Burkina Faso : des gérants de dépôts pharmaceutiques réclament un statut depuis des années

Rassemblés à Ouagadougou ce samedi 6 juin 2026 pour leur sixième assemblée générale, les membres de l’Union des gérants et caissiers de dépôts pharmaceutiques publics du Burkina Faso ont une fois de plus alerté les autorités sur leurs conditions de travail. Ils réclament avant tout un statut officiel pour une profession qu’ils jugent indispensable au bon fonctionnement du système sanitaire.

Sous le thème « La résilience des bénévoles au service du peuple », cette rencontre a permis aux participants de faire part de leurs craintes face à une situation qui devient de plus en plus alarmante.

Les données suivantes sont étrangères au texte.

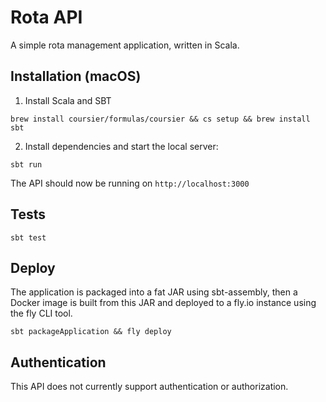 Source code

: # Rota API

A simple rota management application, written in Scala.

## Installation (macOS)

1. Install Scala and SBT

```shell
brew install coursier/formulas/coursier && cs setup && brew install sbt
```

2. Install dependencies and start the local server:

```shell
sbt run
```

The API should now be running on `http://localhost:3000`

## Tests

```shell
sbt test
```

## Deploy
The application is packaged into a fat JAR using sbt-assembly, then a Docker image is built from this JAR and deployed to a fly.io instance using the fly CLI tool.

```shell
sbt packageApplication && fly deploy
```

## Authentication

This API does not currently support authentication or authorization. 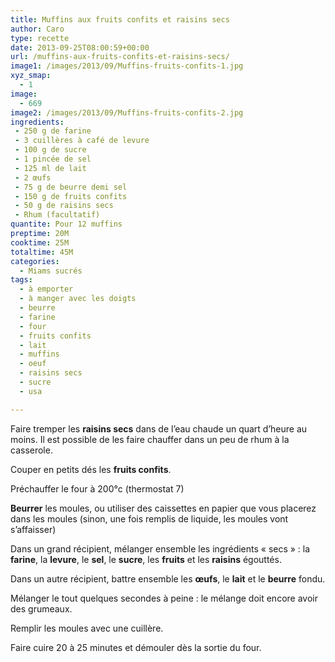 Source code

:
```yaml
---
title: Muffins aux fruits confits et raisins secs
author: Caro
type: recette
date: 2013-09-25T08:00:59+00:00
url: /muffins-aux-fruits-confits-et-raisins-secs/
image1: /images/2013/09/Muffins-fruits-confits-1.jpg
xyz_smap:
  - 1
image:
  - 669
image2: /images/2013/09/Muffins-fruits-confits-2.jpg
ingredients:
 - 250 g de farine
 - 3 cuillères à café de levure
 - 100 g de sucre
 - 1 pincée de sel
 - 125 ml de lait
 - 2 œufs
 - 75 g de beurre demi sel
 - 150 g de fruits confits
 - 50 g de raisins secs
 - Rhum (facultatif)
quantite: Pour 12 muffins
preptime: 20M
cooktime: 25M
totaltime: 45M
categories:
  - Miams sucrés
tags:
  - à emporter
  - à manger avec les doigts
  - beurre
  - farine
  - four
  - fruits confits
  - lait
  - muffins
  - oeuf
  - raisins secs
  - sucre
  - usa

---
```

Faire tremper les **raisins secs** dans de l&rsquo;eau chaude un quart d&rsquo;heure au moins. Il est possible de les faire chauffer dans un peu de rhum à la casserole.

Couper en petits dés les **fruits confits**.

Préchauffer le four à 200°c (thermostat 7)

**Beurrer** les moules, ou utiliser des caissettes en papier que vous placerez dans les moules (sinon, une fois remplis de liquide, les moules vont s&rsquo;affaisser)

Dans un grand récipient, mélanger ensemble les ingrédients « secs » : la **farine**, la **levure**, le **sel**, le **sucre**, les **fruits** et les **raisins** égouttés.

Dans un autre récipient, battre ensemble les **œufs**, le **lait** et le **beurre** fondu.

Mélanger le tout quelques secondes à peine : le mélange doit encore avoir des grumeaux.

Remplir les moules avec une cuillère.

Faire cuire 20 à 25 minutes et démouler dès la sortie du four.
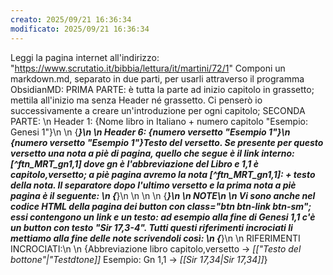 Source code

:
 ```yaml
---
creato: 2025/09/21 16:36:34
modificato: 2025/09/21 16:36:34
---
```

Leggi la pagina internet all'indirizzo: "https://www.scrutatio.it/bibbia/lettura/it/martini/72/1"
Componi un markdown.md, separato in due parti, per usarli attraverso il programma ObsidianMD:
PRIMA PARTE:
è tutta la parte ad inizio capitolo in grassetto; mettila all'inizio ma senza Header né grassetto. Ci penserò io successivamente a creare un'introduzione per ogni capitolo;
SECONDA PARTE:
\n
Header 1: {Nome libro in Italiano + numero capitolo "Esempio: Genesi 1"}\n
\n
{***}\n
\n
Header 6: {numero versetto "Esempio 1"}\n
{<span class=vrs>numero versetto "Esempio 1"</span>}Testo del versetto. Se presente per questo versetto una nota a piè di pagina, quello che segue è il link interno:  [^ftn_MRT_gn1,1] dove gn è l'abbreviazione del Libro e 1,1 è capitolo,versetto; a piè pagina avremo la nota [^ftn_MRT_gn1,1]: + testo della nota.
Il separatore dopo l'ultimo versetto e la prima nota a piè pagina è il seguente:
\n
{***}\n
\n
\n
\n
{***}\n
\n
NOTE\n
\n
Vi sono anche nel codice HTML della pagina dei button con class="btn btn-link btn-sm"; essi contengono un link e un testo: ad esempio alla fine di Genesi 1,1 c'è un button con testo "Sir 17,3-4". Tutti questi riferimenti incrociati li mettiamo alla fine delle note scrivendoli così:
\n
{***}\n
\n
RIFERIMENTI INCROCIATI:\n
\n
{Abbreviazione libro capitolo,versetto → *<span class="BibleRef">[["Testo del bottone"|"Testdtone]]</span>* Esempio: Gn 1,1 → *<span class="BibleRef">[[Sir 17,34|Sir 17,34]]</span>*} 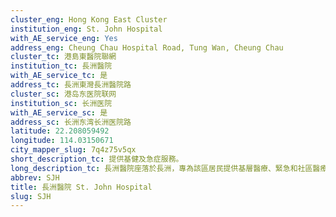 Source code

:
```yaml
---
cluster_eng: Hong Kong East Cluster
institution_eng: St. John Hospital
with_AE_service_eng: Yes
address_eng: Cheung Chau Hospital Road, Tung Wan, Cheung Chau
cluster_tc: 港島東醫院聯網
institution_tc: 長洲醫院
with_AE_service_tc: 是
address_tc: 長洲東灣長洲醫院路
cluster_sc: 港岛东医院联网
institution_sc: 长洲医院
with_AE_service_sc: 是
address_sc: 长洲东湾长洲医院路
latitude: 22.208059492
longitude: 114.03150671
city_mapper_slug: 7q4z75v5qx
short_description_tc: 提供基健及急症服務。
long_description_tc: 長洲醫院座落於長洲，專為該區居民提供基層醫療、緊急和社區醫療服務。
abbrev: SJH
title: 長洲醫院 St. John Hospital
slug: SJH
---
```

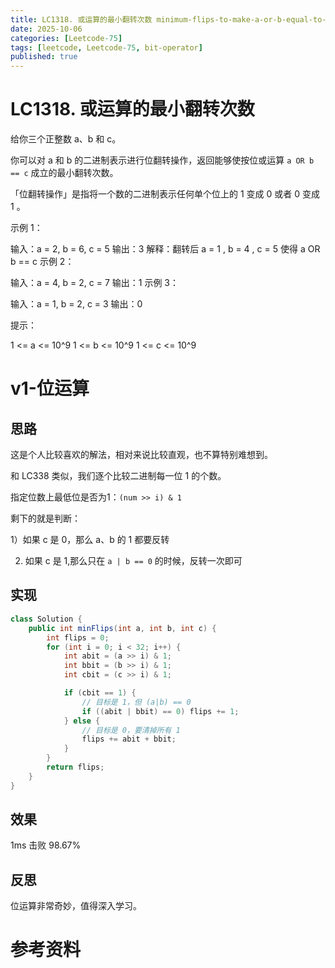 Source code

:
 ```yaml
---
title: LC1318. 或运算的最小翻转次数 minimum-flips-to-make-a-or-b-equal-to-c
date: 2025-10-06
categories: [Leetcode-75]
tags: [leetcode, Leetcode-75, bit-operator]
published: true
---
```


# LC1318. 或运算的最小翻转次数

给你三个正整数 a、b 和 c。

你可以对 a 和 b 的二进制表示进行位翻转操作，返回能够使按位或运算   `a OR b == c`  成立的最小翻转次数。

「位翻转操作」是指将一个数的二进制表示任何单个位上的 1 变成 0 或者 0 变成 1 。

示例 1：

输入：a = 2, b = 6, c = 5
输出：3
解释：翻转后 a = 1 , b = 4 , c = 5 使得 a OR b == c
示例 2：

输入：a = 4, b = 2, c = 7
输出：1
示例 3：

输入：a = 1, b = 2, c = 3
输出：0
 

提示：

1 <= a <= 10^9
1 <= b <= 10^9
1 <= c <= 10^9


# v1-位运算

## 思路

这是个人比较喜欢的解法，相对来说比较直观，也不算特别难想到。

和 LC338 类似，我们逐个比较二进制每一位 1 的个数。

指定位数上最低位是否为1：`(num >> i) & 1`

剩下的就是判断：

1）如果 c 是 0，那么 a、b 的 1 都要反转

2) 如果 c 是 1,那么只在 `a | b == 0` 的时候，反转一次即可

## 实现

```java
class Solution {
    public int minFlips(int a, int b, int c) {
        int flips = 0;
        for (int i = 0; i < 32; i++) {
            int abit = (a >> i) & 1;
            int bbit = (b >> i) & 1;
            int cbit = (c >> i) & 1;

            if (cbit == 1) {
                // 目标是 1，但 (a|b) == 0
                if ((abit | bbit) == 0) flips += 1;
            } else {
                // 目标是 0，要清掉所有 1
                flips += abit + bbit;
            }
        }
        return flips;
    }
}

```

## 效果

1ms 击败 98.67%

## 反思

位运算非常奇妙，值得深入学习。

# 参考资料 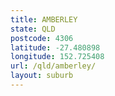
 ```yaml
---
title: AMBERLEY
state: QLD
postcode: 4306
latitude: -27.480898
longitude: 152.725408
url: /qld/amberley/
layout: suburb
---
```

Le président de l’Union, Ousmane Bolly, a souligné que de nombreux gérants exercent depuis des décennies sans cadre professionnel clairement établi. « Les personnes présentes ici travaillent depuis 20 ou 30 ans, mais certaines ne touchent même pas le SMIG », a-t-il regretté.

Selon l’organisation, plus de 3 000 gérants sont concernés, répartis dans l’ensemble des districts sanitaires du pays.

Un vide juridique source de précarité

Pour les responsables syndicaux, l’absence d’un texte réglementaire spécifique au métier de gérant ou de caissier de dépôt pharmaceutique public constitue le principal obstacle. Cette lacune expose les travailleurs à une grande vulnérabilité, avec des licenciements jugés abusifs dès qu’ils réclament de meilleures conditions.

Ousmane Bolly a également indiqué que certains agents hésitent à se déclarer ouvertement membres de l’Union par crainte de représailles professionnelles.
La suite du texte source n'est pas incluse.